(Dataset excerpts)
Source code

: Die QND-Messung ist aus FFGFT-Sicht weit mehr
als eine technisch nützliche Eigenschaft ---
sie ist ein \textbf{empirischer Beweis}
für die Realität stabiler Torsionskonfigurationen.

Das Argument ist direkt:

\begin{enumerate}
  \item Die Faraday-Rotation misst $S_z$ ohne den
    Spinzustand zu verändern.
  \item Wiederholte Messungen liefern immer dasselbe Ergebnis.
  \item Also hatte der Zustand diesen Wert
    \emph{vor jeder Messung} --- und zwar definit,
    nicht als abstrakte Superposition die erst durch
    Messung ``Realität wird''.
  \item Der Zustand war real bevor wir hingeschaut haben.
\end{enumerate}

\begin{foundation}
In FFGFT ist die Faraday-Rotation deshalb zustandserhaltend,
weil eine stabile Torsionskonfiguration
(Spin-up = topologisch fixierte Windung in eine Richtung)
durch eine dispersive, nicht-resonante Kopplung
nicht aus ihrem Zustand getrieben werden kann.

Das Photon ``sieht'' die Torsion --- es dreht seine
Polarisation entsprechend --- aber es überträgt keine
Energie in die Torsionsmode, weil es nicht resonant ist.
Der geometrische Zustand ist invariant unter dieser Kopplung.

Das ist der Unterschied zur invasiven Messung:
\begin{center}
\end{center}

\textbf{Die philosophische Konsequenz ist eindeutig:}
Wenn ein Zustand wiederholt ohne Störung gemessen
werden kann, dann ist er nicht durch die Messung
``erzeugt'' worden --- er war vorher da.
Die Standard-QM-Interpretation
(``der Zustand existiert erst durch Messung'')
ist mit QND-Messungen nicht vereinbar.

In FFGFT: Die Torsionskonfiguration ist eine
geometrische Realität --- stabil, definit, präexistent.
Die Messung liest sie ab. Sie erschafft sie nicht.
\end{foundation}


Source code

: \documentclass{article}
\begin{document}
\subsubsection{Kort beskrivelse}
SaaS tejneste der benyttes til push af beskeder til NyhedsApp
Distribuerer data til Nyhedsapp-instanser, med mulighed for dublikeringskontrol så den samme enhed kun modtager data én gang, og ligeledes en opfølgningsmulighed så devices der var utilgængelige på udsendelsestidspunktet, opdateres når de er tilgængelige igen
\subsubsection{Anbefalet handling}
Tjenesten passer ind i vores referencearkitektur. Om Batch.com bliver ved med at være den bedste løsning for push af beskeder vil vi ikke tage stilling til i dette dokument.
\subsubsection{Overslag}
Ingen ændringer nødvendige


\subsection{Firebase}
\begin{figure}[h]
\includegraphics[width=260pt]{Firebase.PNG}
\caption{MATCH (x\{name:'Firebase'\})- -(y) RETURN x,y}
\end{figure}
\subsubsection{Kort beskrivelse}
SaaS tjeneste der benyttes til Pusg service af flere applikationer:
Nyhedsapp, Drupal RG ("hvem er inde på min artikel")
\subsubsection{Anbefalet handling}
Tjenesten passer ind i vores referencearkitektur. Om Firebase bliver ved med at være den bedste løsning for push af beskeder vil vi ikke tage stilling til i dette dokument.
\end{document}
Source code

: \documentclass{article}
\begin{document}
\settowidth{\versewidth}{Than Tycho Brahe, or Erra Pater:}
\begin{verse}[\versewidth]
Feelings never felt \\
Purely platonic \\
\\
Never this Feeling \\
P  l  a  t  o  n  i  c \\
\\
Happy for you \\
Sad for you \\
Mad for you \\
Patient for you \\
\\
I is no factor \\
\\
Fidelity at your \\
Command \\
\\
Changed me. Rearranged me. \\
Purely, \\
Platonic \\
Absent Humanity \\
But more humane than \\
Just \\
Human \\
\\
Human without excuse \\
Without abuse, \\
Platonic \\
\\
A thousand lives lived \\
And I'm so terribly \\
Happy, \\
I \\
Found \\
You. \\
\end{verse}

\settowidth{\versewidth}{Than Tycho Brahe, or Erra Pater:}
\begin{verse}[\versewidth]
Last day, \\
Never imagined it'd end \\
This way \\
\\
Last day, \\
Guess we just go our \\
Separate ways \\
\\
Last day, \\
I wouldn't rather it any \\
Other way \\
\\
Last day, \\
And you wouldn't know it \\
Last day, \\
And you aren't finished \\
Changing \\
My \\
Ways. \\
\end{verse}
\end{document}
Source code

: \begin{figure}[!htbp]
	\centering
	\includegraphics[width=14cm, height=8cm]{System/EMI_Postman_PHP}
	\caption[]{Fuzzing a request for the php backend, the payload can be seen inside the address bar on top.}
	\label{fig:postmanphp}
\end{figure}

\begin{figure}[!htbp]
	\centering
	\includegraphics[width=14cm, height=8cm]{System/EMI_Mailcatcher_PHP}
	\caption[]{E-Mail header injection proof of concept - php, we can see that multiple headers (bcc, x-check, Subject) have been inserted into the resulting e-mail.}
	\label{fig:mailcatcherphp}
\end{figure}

- Required work
Transcribe every entry exactly as it reads.

- Answer to the exercise
Source code

: Die QND-Messung ist aus FFGFT-Sicht weit mehr
als eine technisch nützliche Eigenschaft ---
sie ist ein \textbf{empirischer Beweis}
für die Realität stabiler Torsionskonfigurationen.

Das Argument ist direkt:

\begin{enumerate}
  \item Die Faraday-Rotation misst $S_z$ ohne den
    Spinzustand zu verändern.
  \item Wiederholte Messungen liefern immer dasselbe Ergebnis.
  \item Also hatte der Zustand diesen Wert
    \emph{vor jeder Messung} --- und zwar definit,
    nicht als abstrakte Superposition die erst durch
    Messung ``Realität wird''.
  \item Der Zustand war real bevor wir hingeschaut haben.
\end{enumerate}

\begin{foundation}
In FFGFT ist die Faraday-Rotation deshalb zustandserhaltend,
weil eine stabile Torsionskonfiguration
(Spin-up = topologisch fixierte Windung in eine Richtung)
durch eine dispersive, nicht-resonante Kopplung
nicht aus ihrem Zustand getrieben werden kann.

Das Photon ``sieht'' die Torsion --- es dreht seine
Polarisation entsprechend --- aber es überträgt keine
Energie in die Torsionsmode, weil es nicht resonant ist.
Der geometrische Zustand ist invariant unter dieser Kopplung.

Das ist der Unterschied zur invasiven Messung:
\begin{center}
\end{center}

\textbf{Die philosophische Konsequenz ist eindeutig:}
Wenn ein Zustand wiederholt ohne Störung gemessen
werden kann, dann ist er nicht durch die Messung
``erzeugt'' worden --- er war vorher da.
Die Standard-QM-Interpretation
(``der Zustand existiert erst durch Messung'')
ist mit QND-Messungen nicht vereinbar.

In FFGFT: Die Torsionskonfiguration ist eine
geometrische Realität --- stabil, definit, präexistent.
Die Messung liest sie ab. Sie erschafft sie nicht.
\end{foundation}


Source code

: \documentclass{article}
\begin{document}
\subsubsection{Kort beskrivelse}
SaaS tejneste der benyttes til push af beskeder til NyhedsApp
Distribuerer data til Nyhedsapp-instanser, med mulighed for dublikeringskontrol så den samme enhed kun modtager data én gang, og ligeledes en opfølgningsmulighed så devices der var utilgængelige på udsendelsestidspunktet, opdateres når de er tilgængelige igen
\subsubsection{Anbefalet handling}
Tjenesten passer ind i vores referencearkitektur. Om Batch.com bliver ved med at være den bedste løsning for push af beskeder vil vi ikke tage stilling til i dette dokument.
\subsubsection{Overslag}
Ingen ændringer nødvendige


\subsection{Firebase}
\begin{figure}[h]
\includegraphics[width=260pt]{Firebase.PNG}
\caption{MATCH (x\{name:'Firebase'\})- -(y) RETURN x,y}
\end{figure}
\subsubsection{Kort beskrivelse}
SaaS tjeneste der benyttes til Pusg service af flere applikationer:
Nyhedsapp, Drupal RG ("hvem er inde på min artikel")
\subsubsection{Anbefalet handling}
Tjenesten passer ind i vores referencearkitektur. Om Firebase bliver ved med at være den bedste løsning for push af beskeder vil vi ikke tage stilling til i dette dokument.
\end{document}
Source code

: \documentclass{article}
\begin{document}
\settowidth{\versewidth}{Than Tycho Brahe, or Erra Pater:}
\begin{verse}[\versewidth]
Feelings never felt \\
Purely platonic \\
\\
Never this Feeling \\
P  l  a  t  o  n  i  c \\
\\
Happy for you \\
Sad for you \\
Mad for you \\
Patient for you \\
\\
I is no factor \\
\\
Fidelity at your \\
Command \\
\\
Changed me. Rearranged me. \\
Purely, \\
Platonic \\
Absent Humanity \\
But more humane than \\
Just \\
Human \\
\\
Human without excuse \\
Without abuse, \\
Platonic \\
\\
A thousand lives lived \\
And I'm so terribly \\
Happy, \\
I \\
Found \\
You. \\
\end{verse}

\settowidth{\versewidth}{Than Tycho Brahe, or Erra Pater:}
\begin{verse}[\versewidth]
Last day, \\
Never imagined it'd end \\
This way \\
\\
Last day, \\
Guess we just go our \\
Separate ways \\
\\
Last day, \\
I wouldn't rather it any \\
Other way \\
\\
Last day, \\
And you wouldn't know it \\
Last day, \\
And you aren't finished \\
Changing \\
My \\
Ways. \\
\end{verse}
\end{document}
Source code

: \begin{figure}[!htbp]
	\centering
	\includegraphics[width=14cm, height=8cm]{System/EMI_Postman_PHP}
	\caption[]{Fuzzing a request for the php backend, the payload can be seen inside the address bar on top.}
	\label{fig:postmanphp}
\end{figure}

\begin{figure}[!htbp]
	\centering
	\includegraphics[width=14cm, height=8cm]{System/EMI_Mailcatcher_PHP}
	\caption[]{E-Mail header injection proof of concept - php, we can see that multiple headers (bcc, x-check, Subject) have been inserted into the resulting e-mail.}
	\label{fig:mailcatcherphp}
\end{figure}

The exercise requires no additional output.